Lisa Cawley with some of her exciting three-year-olds by Aganix, Casall, Chacoon Blue, Mylord Carthago and Jorado \ Claire Nash
New pedigrees
“The other thing we will do is invest in some new lines. We have bought a mare called Pewit Dezessete; she’s a half-sister to Stakkato Gold by Luidam. She’s already bred a nice horse called KPCM Hugo Boss, and he qualified for Dublin at four and five with Rhys Williams. We have a Diarado yearling from her and she is in foal again, so over the next few years, we will probably try and buy some new fillies.”
As foaling season approaches, the mares will move to Christy Harte to foal down while Lisa’s cousin Jonathan Cawley, a vet at Anglesea Lodge, does all the reproductive work and, as well as Patrick Doyle who looks after the day to day operations and D.J. O’Sullivan who does a fantastic job breaking the youngsters, Lisa says they are all a crucial part of the team, as is her mum, Anita, who lives just over the hedge.
Hobby
Lisa is a self-confessed show jumping and horse breeding addict, but the operation, despite the huge success, will always be a hobby. “I love the breeding side; I absolutely love making the plans and picking out what crosses work and what hasn’t worked. But I equally love the sports side, I love going to watch the horses jump and I get so much pleasure out of seeing the horses going nicely and jumping comfortably. We jump them as much for the enjoyment because breeding is wonderful but it’s hard work.

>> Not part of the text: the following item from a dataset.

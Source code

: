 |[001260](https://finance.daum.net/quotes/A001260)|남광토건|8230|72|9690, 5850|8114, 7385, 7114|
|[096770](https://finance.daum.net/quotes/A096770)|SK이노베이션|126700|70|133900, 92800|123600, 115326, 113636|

“While it is a hobby, we can’t stand still, we need to keep improving and evolving to meet an ever developing industry and try to breed modern, well bred, athletic and rideable horses to meet the market.”
Memories
There have been so many good days and happy memories for the Cawley family, so it’s a difficult question to answer when asked about the highlights over the recent few years. Days that stand out include the 2021 Dublin qualifiers when three home-bred mares - Emerald Mystique (7yo), Lissadell (6yo) and Go Lightly (5yo) - won all three classes at The Meadows. “Dad was really proud that day,” Lisa remembers.
“But I think Rincarina and Laurina and what they have achieved; Rincarina winning in Dublin as a six-year-old, winning numerous National Grand Prix classes and then coming back into the breeding programme and breeding Laurina who basically went out and started winning from nearly her second show.

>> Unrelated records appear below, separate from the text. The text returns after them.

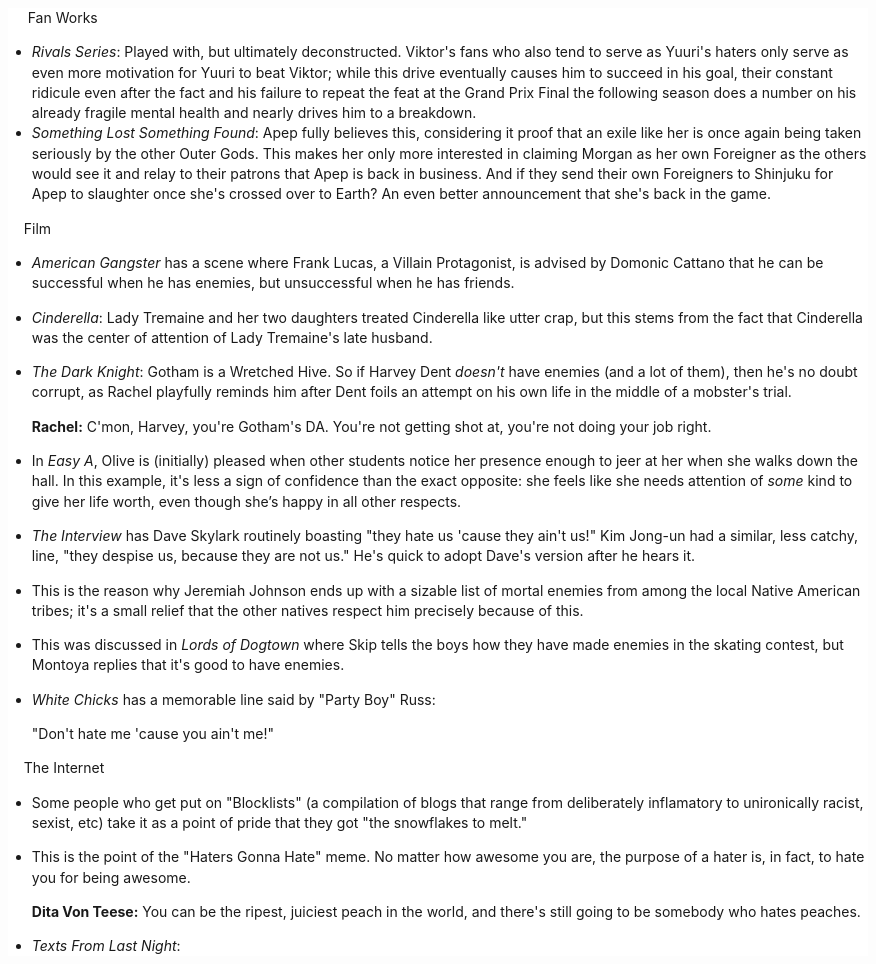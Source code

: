      Fan Works 

-   _Rivals Series_: Played with, but ultimately deconstructed. Viktor's fans who also tend to serve as Yuuri's haters only serve as even more motivation for Yuuri to beat Viktor; while this drive eventually causes him to succeed in his goal, their constant ridicule even after the fact and his failure to repeat the feat at the Grand Prix Final the following season does a number on his already fragile mental health and nearly drives him to a breakdown.
-   _Something Lost Something Found_: Apep fully believes this, considering it proof that an exile like her is once again being taken seriously by the other Outer Gods. This makes her only more interested in claiming Morgan as her own Foreigner as the others would see it and relay to their patrons that Apep is back in business. And if they send their own Foreigners to Shinjuku for Apep to slaughter once she's crossed over to Earth? An even better announcement that she's back in the game.

    Film 

-   _American Gangster_ has a scene where Frank Lucas, a Villain Protagonist, is advised by Domonic Cattano that he can be successful when he has enemies, but unsuccessful when he has friends.
-   _Cinderella_: Lady Tremaine and her two daughters treated Cinderella like utter crap, but this stems from the fact that Cinderella was the center of attention of Lady Tremaine's late husband.
-   _The Dark Knight_: Gotham is a Wretched Hive. So if Harvey Dent _doesn't_ have enemies (and a lot of them), then he's no doubt corrupt, as Rachel playfully reminds him after Dent foils an attempt on his own life in the middle of a mobster's trial.
    
    **Rachel:** C'mon, Harvey, you're Gotham's DA. You're not getting shot at, you're not doing your job right.
    
-   In _Easy A_, Olive is (initially) pleased when other students notice her presence enough to jeer at her when she walks down the hall. In this example, it's less a sign of confidence than the exact opposite: she feels like she needs attention of _some_ kind to give her life worth, even though she’s happy in all other respects.
-   _The Interview_ has Dave Skylark routinely boasting "they hate us 'cause they ain't us!" Kim Jong-un had a similar, less catchy, line, "they despise us, because they are not us." He's quick to adopt Dave's version after he hears it.
-   This is the reason why Jeremiah Johnson ends up with a sizable list of mortal enemies from among the local Native American tribes; it's a small relief that the other natives respect him precisely because of this.
-   This was discussed in _Lords of Dogtown_ where Skip tells the boys how they have made enemies in the skating contest, but Montoya replies that it's good to have enemies.
-   _White Chicks_ has a memorable line said by "Party Boy" Russ:
    
    "Don't hate me 'cause you ain't me!"
    

    The Internet 

-   Some people who get put on "Blocklists" (a compilation of blogs that range from deliberately inflamatory to unironically racist, sexist, etc) take it as a point of pride that they got "the snowflakes to melt."
-   This is the point of the "Haters Gonna Hate" meme. No matter how awesome you are, the purpose of a hater is, in fact, to hate you for being awesome.
    
    **Dita Von Teese:** You can be the ripest, juiciest peach in the world, and there's still going to be somebody who hates peaches.
    
-   _Texts From Last Night_:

“I just think it’s a really nice story to have a mother and daughter who both won the six-year-olds, and then to go and win a silver medal and win the Breeders’ Classic as well with Laurina.
“Lanaken was just amazing, a dream for any breeder. And it really helps because you think we must be doing something right. It gives you a bit of motivation.
“And what was lovely that day in Lanaken was the World Breeding Federation issued a list of the top breeders of the horses in the final. And in first was Schockemöhle, and then Noel Cawley as the next breeder with two horses in the finals.
“Schockemöhle breed thousands of horses every year, we are just a small breeding operation... that was really cool.”
Noel Cawley left a lasting legacy on the sport horse industry in Ireland, and that looks to be in very safe hands with his daughter Lisa and Joe at the helm.